Despite a record level of aid, Dan Coppard, director of research and analysis at DI, said: "There is no place for complacency, with over a third of needs still not being met and demands set to rise in 2014 and beyond. As more actors provide assistance, we will need to improve the transparency of both humanitarian and other potential financial resources to target populations more effectively.

"Humanitarian assistance is only one small element of the total resources reaching crisis-affected countries, yet [it] continues to play a critical and unique function in providing a principled response to crisis-affected populations."

The UK and US were the top donors of humanitarian aid last year, while Turkey spent $1.6bn (£940m) on relief projects, mainly aimed at the 735,000 Syrian refugees living in the country, making it the third-largest donor.

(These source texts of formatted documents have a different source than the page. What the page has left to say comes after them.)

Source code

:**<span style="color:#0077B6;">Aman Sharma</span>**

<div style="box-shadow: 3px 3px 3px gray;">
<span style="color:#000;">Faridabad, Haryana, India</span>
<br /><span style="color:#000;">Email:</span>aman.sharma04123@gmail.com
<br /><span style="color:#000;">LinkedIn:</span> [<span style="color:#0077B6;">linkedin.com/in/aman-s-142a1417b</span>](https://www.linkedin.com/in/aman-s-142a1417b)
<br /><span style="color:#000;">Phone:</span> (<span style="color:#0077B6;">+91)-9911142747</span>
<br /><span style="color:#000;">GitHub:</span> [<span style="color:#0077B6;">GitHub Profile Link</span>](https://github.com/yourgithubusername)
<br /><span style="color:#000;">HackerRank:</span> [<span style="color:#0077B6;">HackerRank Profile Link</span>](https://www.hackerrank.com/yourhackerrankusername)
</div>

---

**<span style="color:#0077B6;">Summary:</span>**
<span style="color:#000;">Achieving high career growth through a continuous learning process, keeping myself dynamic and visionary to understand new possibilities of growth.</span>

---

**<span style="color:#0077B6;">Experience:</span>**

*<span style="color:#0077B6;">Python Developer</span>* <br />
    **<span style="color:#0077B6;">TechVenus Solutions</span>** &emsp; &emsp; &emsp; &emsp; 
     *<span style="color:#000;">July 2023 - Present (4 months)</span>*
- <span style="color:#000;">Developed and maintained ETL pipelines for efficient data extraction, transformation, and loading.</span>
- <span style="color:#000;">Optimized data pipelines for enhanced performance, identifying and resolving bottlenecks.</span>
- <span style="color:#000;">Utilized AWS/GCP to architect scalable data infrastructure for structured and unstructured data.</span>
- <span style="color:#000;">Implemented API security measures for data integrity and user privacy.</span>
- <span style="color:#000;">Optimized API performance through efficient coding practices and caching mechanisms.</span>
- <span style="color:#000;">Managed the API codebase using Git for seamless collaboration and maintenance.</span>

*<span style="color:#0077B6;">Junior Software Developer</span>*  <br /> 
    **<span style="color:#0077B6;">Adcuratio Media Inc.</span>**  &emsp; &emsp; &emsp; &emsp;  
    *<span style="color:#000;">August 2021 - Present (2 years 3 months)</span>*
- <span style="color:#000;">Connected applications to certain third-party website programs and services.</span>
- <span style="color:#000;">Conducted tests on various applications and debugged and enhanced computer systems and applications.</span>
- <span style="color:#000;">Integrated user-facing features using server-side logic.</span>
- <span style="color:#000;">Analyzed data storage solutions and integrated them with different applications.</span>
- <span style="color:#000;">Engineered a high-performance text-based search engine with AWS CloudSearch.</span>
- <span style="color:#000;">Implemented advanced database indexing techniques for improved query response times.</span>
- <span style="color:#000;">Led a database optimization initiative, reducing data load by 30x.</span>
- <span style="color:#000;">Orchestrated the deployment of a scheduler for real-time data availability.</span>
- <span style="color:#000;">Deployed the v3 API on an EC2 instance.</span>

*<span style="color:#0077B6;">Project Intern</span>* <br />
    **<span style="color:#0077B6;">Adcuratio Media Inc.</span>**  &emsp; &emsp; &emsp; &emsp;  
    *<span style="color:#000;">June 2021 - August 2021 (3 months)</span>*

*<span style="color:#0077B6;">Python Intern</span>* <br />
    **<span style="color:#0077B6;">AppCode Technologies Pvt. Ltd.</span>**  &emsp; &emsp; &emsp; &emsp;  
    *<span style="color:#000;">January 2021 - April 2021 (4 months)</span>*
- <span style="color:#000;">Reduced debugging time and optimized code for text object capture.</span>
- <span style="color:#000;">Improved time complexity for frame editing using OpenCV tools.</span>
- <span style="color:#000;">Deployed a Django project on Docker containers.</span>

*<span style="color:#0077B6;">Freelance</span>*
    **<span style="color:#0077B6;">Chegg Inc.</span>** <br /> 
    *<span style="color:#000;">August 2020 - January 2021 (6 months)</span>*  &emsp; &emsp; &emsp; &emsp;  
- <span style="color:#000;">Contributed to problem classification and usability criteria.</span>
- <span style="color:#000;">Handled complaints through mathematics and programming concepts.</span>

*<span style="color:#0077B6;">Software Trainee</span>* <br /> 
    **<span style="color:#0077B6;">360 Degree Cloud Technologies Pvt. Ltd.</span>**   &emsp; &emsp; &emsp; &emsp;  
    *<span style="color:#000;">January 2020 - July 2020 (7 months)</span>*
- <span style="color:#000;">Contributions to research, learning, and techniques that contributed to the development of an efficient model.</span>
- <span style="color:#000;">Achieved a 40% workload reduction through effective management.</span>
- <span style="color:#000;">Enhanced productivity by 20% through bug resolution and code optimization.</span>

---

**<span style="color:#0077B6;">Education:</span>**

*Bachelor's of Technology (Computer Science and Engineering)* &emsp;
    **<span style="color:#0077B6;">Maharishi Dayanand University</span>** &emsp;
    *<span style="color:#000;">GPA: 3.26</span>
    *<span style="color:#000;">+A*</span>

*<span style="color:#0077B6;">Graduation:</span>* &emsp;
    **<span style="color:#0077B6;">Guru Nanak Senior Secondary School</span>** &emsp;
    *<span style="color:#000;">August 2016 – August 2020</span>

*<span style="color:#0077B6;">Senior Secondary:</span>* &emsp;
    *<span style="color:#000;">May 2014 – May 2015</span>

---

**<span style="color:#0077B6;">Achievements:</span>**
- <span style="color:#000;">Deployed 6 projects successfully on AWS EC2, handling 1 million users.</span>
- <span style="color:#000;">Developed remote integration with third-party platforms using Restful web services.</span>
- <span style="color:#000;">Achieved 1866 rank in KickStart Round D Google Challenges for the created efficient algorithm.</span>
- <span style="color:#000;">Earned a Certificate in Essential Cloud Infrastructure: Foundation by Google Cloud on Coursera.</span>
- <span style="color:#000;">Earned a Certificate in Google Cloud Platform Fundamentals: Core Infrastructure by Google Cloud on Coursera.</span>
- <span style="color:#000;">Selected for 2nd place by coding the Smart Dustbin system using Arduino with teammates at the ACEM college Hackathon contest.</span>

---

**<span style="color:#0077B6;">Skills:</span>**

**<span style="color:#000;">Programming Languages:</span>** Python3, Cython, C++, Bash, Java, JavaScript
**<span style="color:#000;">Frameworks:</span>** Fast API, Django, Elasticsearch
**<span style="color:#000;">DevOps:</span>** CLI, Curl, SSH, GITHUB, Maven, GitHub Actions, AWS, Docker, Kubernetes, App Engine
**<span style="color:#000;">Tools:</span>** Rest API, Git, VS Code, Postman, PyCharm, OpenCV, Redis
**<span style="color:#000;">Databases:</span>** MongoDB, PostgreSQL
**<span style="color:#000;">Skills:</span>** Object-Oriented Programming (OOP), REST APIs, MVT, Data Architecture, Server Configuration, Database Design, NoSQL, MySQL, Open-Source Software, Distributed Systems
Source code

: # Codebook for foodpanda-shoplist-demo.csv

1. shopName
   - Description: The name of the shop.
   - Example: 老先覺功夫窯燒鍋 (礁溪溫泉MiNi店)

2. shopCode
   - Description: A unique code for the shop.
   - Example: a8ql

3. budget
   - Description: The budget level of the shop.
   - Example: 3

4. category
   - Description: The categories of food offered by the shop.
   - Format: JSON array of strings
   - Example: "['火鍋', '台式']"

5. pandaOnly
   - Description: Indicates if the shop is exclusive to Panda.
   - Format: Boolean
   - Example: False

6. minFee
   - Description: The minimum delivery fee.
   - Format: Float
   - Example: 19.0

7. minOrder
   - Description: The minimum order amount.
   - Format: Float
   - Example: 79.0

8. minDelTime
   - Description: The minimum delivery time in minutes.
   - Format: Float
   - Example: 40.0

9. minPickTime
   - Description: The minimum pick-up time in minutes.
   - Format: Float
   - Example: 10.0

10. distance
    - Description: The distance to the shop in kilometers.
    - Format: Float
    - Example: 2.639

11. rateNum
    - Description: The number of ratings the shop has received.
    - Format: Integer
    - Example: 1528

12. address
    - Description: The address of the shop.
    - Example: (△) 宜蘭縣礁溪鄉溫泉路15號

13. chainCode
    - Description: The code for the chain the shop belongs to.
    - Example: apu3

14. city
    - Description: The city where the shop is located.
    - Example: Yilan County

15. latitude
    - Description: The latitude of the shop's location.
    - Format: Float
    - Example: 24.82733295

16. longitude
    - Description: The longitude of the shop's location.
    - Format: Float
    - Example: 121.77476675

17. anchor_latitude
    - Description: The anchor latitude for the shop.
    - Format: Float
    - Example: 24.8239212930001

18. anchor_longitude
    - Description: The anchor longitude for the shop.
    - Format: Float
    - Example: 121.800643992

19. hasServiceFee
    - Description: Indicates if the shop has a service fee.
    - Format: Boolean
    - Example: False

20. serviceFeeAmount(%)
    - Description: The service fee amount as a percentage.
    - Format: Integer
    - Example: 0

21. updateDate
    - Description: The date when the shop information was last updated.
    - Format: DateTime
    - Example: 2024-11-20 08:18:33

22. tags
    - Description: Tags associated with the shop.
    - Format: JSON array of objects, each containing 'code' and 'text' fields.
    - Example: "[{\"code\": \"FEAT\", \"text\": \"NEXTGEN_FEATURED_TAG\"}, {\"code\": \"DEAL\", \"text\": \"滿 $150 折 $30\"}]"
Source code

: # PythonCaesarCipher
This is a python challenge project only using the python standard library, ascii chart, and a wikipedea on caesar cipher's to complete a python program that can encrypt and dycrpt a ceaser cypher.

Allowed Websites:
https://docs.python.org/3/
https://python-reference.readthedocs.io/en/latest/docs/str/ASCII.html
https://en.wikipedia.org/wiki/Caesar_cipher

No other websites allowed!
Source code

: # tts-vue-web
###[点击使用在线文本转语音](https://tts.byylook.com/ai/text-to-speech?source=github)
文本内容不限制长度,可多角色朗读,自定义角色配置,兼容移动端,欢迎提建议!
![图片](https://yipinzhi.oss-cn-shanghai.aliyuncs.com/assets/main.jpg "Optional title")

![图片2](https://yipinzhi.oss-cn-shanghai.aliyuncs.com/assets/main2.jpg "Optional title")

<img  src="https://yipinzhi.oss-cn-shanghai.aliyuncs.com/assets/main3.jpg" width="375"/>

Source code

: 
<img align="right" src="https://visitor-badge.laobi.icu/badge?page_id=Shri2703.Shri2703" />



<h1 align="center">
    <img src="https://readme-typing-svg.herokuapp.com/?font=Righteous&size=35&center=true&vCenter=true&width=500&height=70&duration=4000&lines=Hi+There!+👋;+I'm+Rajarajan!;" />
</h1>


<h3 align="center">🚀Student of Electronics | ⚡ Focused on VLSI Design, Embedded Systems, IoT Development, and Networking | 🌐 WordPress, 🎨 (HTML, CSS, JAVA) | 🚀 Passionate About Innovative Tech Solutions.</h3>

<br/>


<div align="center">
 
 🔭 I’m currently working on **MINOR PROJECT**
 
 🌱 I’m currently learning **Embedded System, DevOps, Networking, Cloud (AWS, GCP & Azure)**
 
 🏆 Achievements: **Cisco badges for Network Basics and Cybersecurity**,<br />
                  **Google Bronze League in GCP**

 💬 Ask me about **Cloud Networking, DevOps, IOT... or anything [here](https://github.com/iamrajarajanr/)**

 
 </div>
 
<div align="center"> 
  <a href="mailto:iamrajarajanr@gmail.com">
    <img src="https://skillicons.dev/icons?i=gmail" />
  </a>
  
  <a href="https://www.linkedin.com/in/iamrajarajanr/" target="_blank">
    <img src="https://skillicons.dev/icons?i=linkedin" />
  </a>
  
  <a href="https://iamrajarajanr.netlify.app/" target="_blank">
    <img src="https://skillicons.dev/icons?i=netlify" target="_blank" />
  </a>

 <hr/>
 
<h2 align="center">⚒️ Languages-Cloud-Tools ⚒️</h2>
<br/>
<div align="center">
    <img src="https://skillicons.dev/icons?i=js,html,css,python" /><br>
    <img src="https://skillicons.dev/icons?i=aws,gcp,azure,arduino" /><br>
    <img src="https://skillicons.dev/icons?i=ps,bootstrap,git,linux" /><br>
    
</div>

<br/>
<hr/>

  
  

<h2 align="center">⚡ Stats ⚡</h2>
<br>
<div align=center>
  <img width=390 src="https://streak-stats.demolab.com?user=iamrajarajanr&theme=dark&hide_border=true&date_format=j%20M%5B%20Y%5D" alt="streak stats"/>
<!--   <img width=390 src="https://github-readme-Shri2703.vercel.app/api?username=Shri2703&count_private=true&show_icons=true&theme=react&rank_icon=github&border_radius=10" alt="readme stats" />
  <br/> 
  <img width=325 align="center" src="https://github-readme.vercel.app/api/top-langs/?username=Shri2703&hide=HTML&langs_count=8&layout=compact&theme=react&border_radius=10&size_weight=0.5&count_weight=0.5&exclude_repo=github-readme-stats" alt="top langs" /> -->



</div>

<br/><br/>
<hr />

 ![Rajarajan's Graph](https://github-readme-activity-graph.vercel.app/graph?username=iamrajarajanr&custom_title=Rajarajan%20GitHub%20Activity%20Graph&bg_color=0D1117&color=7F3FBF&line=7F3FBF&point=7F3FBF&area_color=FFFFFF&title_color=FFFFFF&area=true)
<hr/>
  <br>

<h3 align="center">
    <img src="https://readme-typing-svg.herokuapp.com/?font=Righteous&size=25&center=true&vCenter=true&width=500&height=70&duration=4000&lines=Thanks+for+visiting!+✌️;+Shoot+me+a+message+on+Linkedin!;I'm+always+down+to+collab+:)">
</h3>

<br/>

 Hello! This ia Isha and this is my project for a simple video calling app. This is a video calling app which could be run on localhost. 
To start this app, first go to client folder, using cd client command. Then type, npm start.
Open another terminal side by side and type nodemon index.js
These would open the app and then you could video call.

The Syrian conflict continued to be one of the most expensive humanitarian disasters with $3.1bn (£1.82bn) spent on shelter, food and emergency relief for refugees. After holding a Syria pledging summit, Kuwait increased its humanitarian spending more than any donor government, recording a 2,315% increase from last year.

"The Syria crisis, in particular, has generated large amounts of humanitarian funding from donors in Gulf states, many of whom are becoming among the top humanitarian donors worldwide," said Bennett.

"During the past few years, however, we've seen sharp increases in Gulf state giving, in part prompted by the populist movements of the Arab spring and their aftermath, and because of far-reaching crises, such as Syria, which has affected five neighbouring countries," she said. "We've also seen more involvement from Gulf states in humanitarian issues more generally."